Reputation: 175
Given N buckets and some elements E1 (W1) E2(W2). I want to distribute the N buckets between The elements Ei based on their weights Wi
For example N = 20, W1 = 5 W2 = 5 W3 = 10 so
E1_buckets = 20*(5/20) = 5
E2_buckets = 20*(5/20) = 5
E3_buckets = 20*(10/20) = 10
I must have the individual buckets (5+5+10=20) sum up to N. I was thinking of doing something like this
bucket[i] = round(N*(W[i]/TOT_WGT) where W[i] = element weight, and TOT_WGT = sum of weights W[i]
It seems however that I could run into error from imprecision in the representation of floating point numbers. Is it possible with floating point arithmetic to guarantee that the sum of buckets would always sum to N?

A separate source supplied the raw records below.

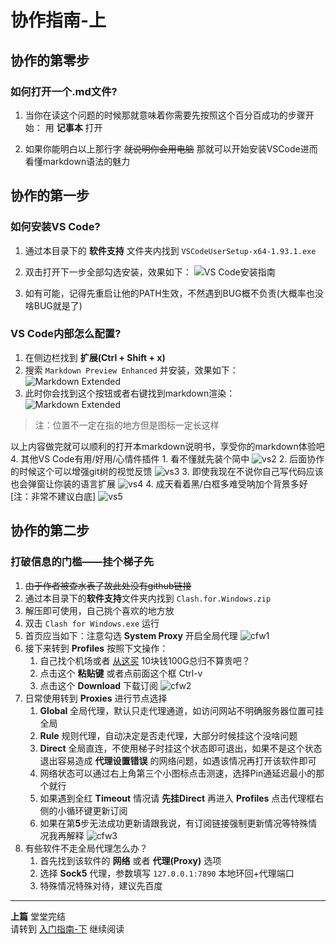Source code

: # 协作指南-上

## 协作的第零步

### 如何打开一个.md文件?

1. 当你在读这个问题的时候那就意味着你需要先按照这个百分百成功的步骤开始： 用 **记事本** 打开

2. 如果你能明白以上那行字 ~~就说明你会用电脑~~ 那就可以开始安装VSCode进而看懂markdown语法的魅力

## 协作的第一步

### 如何安装VS Code?

1. 通过本目录下的 **软件支持** 文件夹内找到 `VSCodeUserSetup-x64-1.93.1.exe`

2. 双击打开下一步全部勾选安装，效果如下：
![VS Code安装指南](Pic/VSCode-1.jpg)

3. 如有可能，记得先重启让他的PATH生效，不然遇到BUG概不负责(大概率也没啥BUG就是了)

### VS Code内部怎么配置?

1. 在侧边栏找到 **扩展(Ctrl + Shift + x)**
2. 搜索 `Markdown Preview Enhanced` 并安装，效果如下：
  ![Markdown Extended](Pic/markdownExtended-1.jpg)
3. 此时你会找到这个按钮或者右键找到markdown渲染：
  ![Markdown Extended](Pic/markdownExtended-2.jpg)

  > 注：位置不一定在指的地方但是图标一定长这样

  以上内容做完就可以顺利的打开本markdown说明书，享受你的markdown体验吧
4. 其他VS Code有用/好用/心情件插件
    1. 看不懂就先装个简中
    ![vs2](Pic/VSCode-2.jpg)
    2. 后面协作的时候这个可以增强git树的视觉反馈
    ![vs3](Pic/VSCode-3.jpg)
    3. 即使我现在不说你自己写代码应该也会弹窗让你装的语言扩展
    ![vs4](Pic/VSCode-4.jpg)
    4. 成天看着黑/白框多难受呐加个背景多好 [注：非常不建议白底]
    ![vs5](Pic/VSCode-5.jpg)

## 协作的第二步

### 打破信息的门槛——挂个梯子先

1. ~~由于作者被查水表了故此处没有github链接~~
2. 通过本目录下的**软件支持**文件夹内找到 `Clash.for.Windows.zip`
3. 解压即可使用，自己挑个喜欢的地方放
4. 双击 `Clash for Windows.exe` 运行
5. 首页应当如下：注意勾选 **System Proxy** 开启全局代理
  ![cfw1](Pic/cfw-1.jpg)
6. 接下来转到 **Profiles** 按照下文操作：
    1. 自己找个机场或者 [从这买](https://xfltd.org/#/register?code=bN2UwdSn) 10块钱100G总归不算贵吧？
    2. 点击这个 **粘贴键** 或者点前面这个框 Ctrl-v
    3. 点击这个 **Download** 下载订阅
    ![cfw2](Pic/cfw-2.jpg)
7. 日常使用转到 **Proxies** 进行节点选择
    1. **Global** 全局代理，默认只走代理通道，如访问网站不明确服务器位置可挂全局
    2. **Rule** 规则代理，自动决定是否走代理，大部分时候挂这个没啥问题
    3. **Direct** 全局直连，不使用梯子时挂这个状态即可退出，如果不是这个状态退出容易造成 **代理设置错误** 的网络问题，如遇该情况再打开该软件即可
    4. 网络状态可以通过右上角第三个小图标点击测速，选择Pin通延迟最小的那个就行
    5. 如果遇到全红 **Timeout** 情况请 **先挂Direct** 再进入 **Profiles** 点击代理框右侧的小循环键更新订阅
    6. 如果在第**5**步无法成功更新请跟我说，有订阅链接强制更新情况等特殊情况我再解释
      ![cfw3](Pic/cfw-3.jpg)
8. 有些软件不走全局代理怎么办？
    1. 首先找到该软件的 **网络** 或者 **代理(Proxy)** 选项
    2. 选择 **Sock5** 代理，参数填写 `127.0.0.1:7890` 本地环回+代理端口
    3. 特殊情况特殊对待，建议先百度

---

**上篇** 堂堂完结  
请转到 [入门指南-下](入门指南-下.md) 继续阅读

An alternative way would be to always take the floor and assign the excess to some random element
bucket[i] = floor(N*(W[i]/TOT_WGT)
bucket[k] += (N-sum_of_buckets)
While it doesn't guarantee perfect weighting I do get the buckets summing to N. Any thoughts, am I missing something and there is a possibly simple way to do this?
Upvotes: 0
Views: 412
Reputation: 4941
The best way to do it is to not to represent a bin using its width. You're trying to represent a continuous interval, and doing that by taking the union of subintervals aligned ~just right~ is tricky to say the least.
Instead, calculate the positions of the interior dividers ({5, 10} in your example), then represent your buckets as pairs of endpoints (the endpoints being {0, 5, 10, 20} in the example). Whenever you need the width of a bin, return the difference between that bin's two endpoints. Yeah, the widths of the bins might be off from the weights by a bit, but if your application is sensitive to that error your should really be using an exact numeric type instead.
Upvotes: 1
Reputation: 19601
Instead of calculating the number of buckets in element i, you could calculate the number of buckets in the first i elements, and then later subtract the number of buckets in the first i-1 elements to get the number of buckets in element i.

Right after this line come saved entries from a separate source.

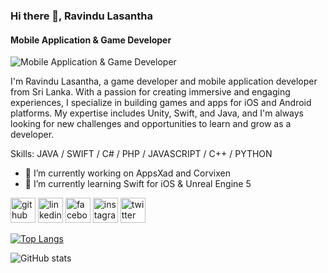 ### Hi there 👋, Ravindu Lasantha
#### Mobile Application & Game Developer
![Mobile Application & Game Developer](https://media.licdn.com/dms/image/D5616AQEXJgdKTfKGVQ/profile-displaybackgroundimage-shrink_350_1400/0/1673076143141?e=1688601600&v=beta&t=UirhLsSWC2JKQqO38vcqbzNshwT079udCen1StVjQ8Q)

I'm Ravindu Lasantha, a game developer and mobile application developer from Sri Lanka. With a passion for creating immersive and engaging experiences, I specialize in building games and apps for iOS and Android platforms. My expertise includes Unity, Swift, and Java, and I'm always looking for new challenges and opportunities to learn and grow as a developer. 

Skills: JAVA / SWIFT / C# / PHP / JAVASCRIPT / C++ / PYTHON

- 🔭 I’m currently working on AppsXad and Corvixen 
- 🌱 I’m currently learning Swift for iOS & Unreal Engine 5 


[<img src='https://cdn.jsdelivr.net/npm/simple-icons@3.0.1/icons/github.svg' alt='github' height='40'>](https://github.com/ravindulasantha)  [<img src='https://cdn.jsdelivr.net/npm/simple-icons@3.0.1/icons/linkedin.svg' alt='linkedin' height='40'>](https://www.linkedin.com/in/ravindu-lasantha-45765a1a0/)  [<img src='https://cdn.jsdelivr.net/npm/simple-icons@3.0.1/icons/facebook.svg' alt='facebook' height='40'>](https://www.facebook.com/ravindu.lasantha.31)  [<img src='https://cdn.jsdelivr.net/npm/simple-icons@3.0.1/icons/instagram.svg' alt='instagram' height='40'>](https://www.instagram.com/ravindu99lasa/)  [<img src='https://cdn.jsdelivr.net/npm/simple-icons@3.0.1/icons/twitter.svg' alt='twitter' height='40'>](https://twitter.com/ravindulasantha)  

[![Top Langs](https://github-readme-stats.vercel.app/api/top-langs/?username=ravindulasantha)](https://github.com/anuraghazra/github-readme-stats)

![GitHub stats](https://github-readme-stats.vercel.app/api?username=ravindulasantha&show_icons=true)  
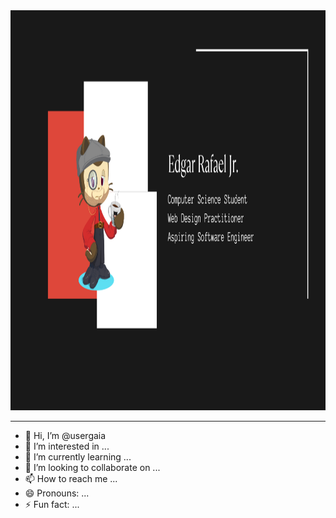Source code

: <picture>
  <source media="(prefers-color-scheme: dark)" srcset="AboutYou.png" width="1280" height="640">
  <source media="(prefers-color-scheme: light)" srcset="AboutYou.png" width="1280" height="640">
  <img alt="cover photo" src="AboutYou.png" width="1280" height="640">
</picture>

<hr>


- 👋 Hi, I’m @usergaia
- 👀 I’m interested in ...
- 🌱 I’m currently learning ...
- 💞️ I’m looking to collaborate on ...
- 📫 How to reach me ...
- 😄 Pronouns: ...
- ⚡ Fun fact: ...

<!---
usergaia/usergaia is a ✨ special ✨ repository because its `README.md` (this file) appears on your GitHub profile.
You can click the Preview link to take a look at your changes.
--->
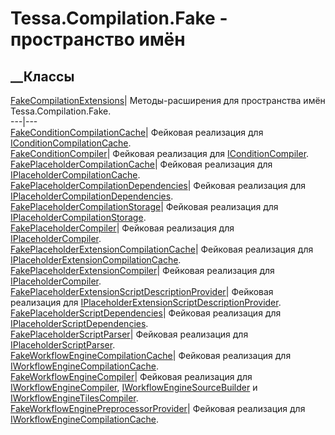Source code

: # Tessa.Compilation.Fake - пространство имён
## __Классы
[FakeCompilationExtensions](T_Tessa_Compilation_Fake_FakeCompilationExtensions.htm)|
Методы-расширения для пространства имён Tessa.Compilation.Fake.  
---|---  
[FakeConditionCompilationCache](T_Tessa_Compilation_Fake_FakeConditionCompilationCache.htm)|
Фейковая реализация для
[IConditionCompilationCache](T_Tessa_Platform_Conditions_IConditionCompilationCache.htm).  
[FakeConditionCompiler](T_Tessa_Compilation_Fake_FakeConditionCompiler.htm)|
Фейковая реализация для
[IConditionCompiler](T_Tessa_Platform_Conditions_IConditionCompiler.htm).  
[FakePlaceholderCompilationCache](T_Tessa_Compilation_Fake_FakePlaceholderCompilationCache.htm)|
Фейковая реализация для
[IPlaceholderCompilationCache](T_Tessa_Platform_Placeholders_Compilation_IPlaceholderCompilationCache.htm).  
[FakePlaceholderCompilationDependencies](T_Tessa_Compilation_Fake_FakePlaceholderCompilationDependencies.htm)|
Фейковая реализация для
[IPlaceholderCompilationDependencies](T_Tessa_Platform_Placeholders_Compilation_IPlaceholderCompilationDependencies.htm).  
[FakePlaceholderCompilationStorage](T_Tessa_Compilation_Fake_FakePlaceholderCompilationStorage.htm)|
Фейковая реализация для
[IPlaceholderCompilationStorage](T_Tessa_Platform_Placeholders_Compilation_IPlaceholderCompilationStorage.htm).  
[FakePlaceholderCompiler](T_Tessa_Compilation_Fake_FakePlaceholderCompiler.htm)|
Фейковая реализация для
[IPlaceholderCompiler](T_Tessa_Platform_Placeholders_Compilation_IPlaceholderCompiler.htm).  
[FakePlaceholderExtensionCompilationCache](T_Tessa_Compilation_Fake_FakePlaceholderExtensionCompilationCache.htm)|
Фейковая реализация для
[IPlaceholderExtensionCompilationCache](T_Tessa_Platform_Placeholders_Compilation_IPlaceholderExtensionCompilationCache.htm).  
[FakePlaceholderExtensionCompiler](T_Tessa_Compilation_Fake_FakePlaceholderExtensionCompiler.htm)|
Фейковая реализация для
[IPlaceholderCompiler](T_Tessa_Platform_Placeholders_Compilation_IPlaceholderCompiler.htm).  
[FakePlaceholderExtensionScriptDescriptionProvider](T_Tessa_Compilation_Fake_FakePlaceholderExtensionScriptDescriptionProvider.htm)|
Фейковая реализация для
[IPlaceholderExtensionScriptDescriptionProvider](T_Tessa_Platform_Placeholders_Compilation_IPlaceholderExtensionScriptDescriptionProvider.htm).  
[FakePlaceholderScriptDependencies](T_Tessa_Compilation_Fake_FakePlaceholderScriptDependencies.htm)|
Фейковая реализация для
[IPlaceholderScriptDependencies](T_Tessa_Platform_Placeholders_Compilation_IPlaceholderScriptDependencies.htm).  
[FakePlaceholderScriptParser](T_Tessa_Compilation_Fake_FakePlaceholderScriptParser.htm)|
Фейковая реализация для
[IPlaceholderScriptParser](T_Tessa_Platform_Placeholders_Compilation_IPlaceholderScriptParser.htm).  
[FakeWorkflowEngineCompilationCache](T_Tessa_Compilation_Fake_FakeWorkflowEngineCompilationCache.htm)|
Фейковая реализация для
[IWorkflowEngineCompilationCache](T_Tessa_Workflow_Compilation_IWorkflowEngineCompilationCache.htm).  
[FakeWorkflowEngineCompiler](T_Tessa_Compilation_Fake_FakeWorkflowEngineCompiler.htm)|
Фейковая реализация для
[IWorkflowEngineCompiler](T_Tessa_Workflow_Compilation_IWorkflowEngineCompiler.htm),
[IWorkflowEngineSourceBuilder](T_Tessa_Workflow_Compilation_IWorkflowEngineSourceBuilder.htm)
и
[IWorkflowEngineTilesCompiler](T_Tessa_Workflow_Compilation_IWorkflowEngineTilesCompiler.htm).  
[FakeWorkflowEnginePreprocessorProvider](T_Tessa_Compilation_Fake_FakeWorkflowEnginePreprocessorProvider.htm)|
Фейковая реализация для
[IWorkflowEngineCompilationCache](T_Tessa_Workflow_Compilation_IWorkflowEngineCompilationCache.htm).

In this case, the number of buckets in the first i elements could be round (N * SUM_k_up_to_i(W[k])/TOT_WGT). In that case the number of elements in all buckets will be round(N * TOT_WGT/TOT_WGT) which is very likely to sum to N - and which you could in any case replace with N, and you are guaranteed that the sum of the buckets will be N.
Upvotes: 1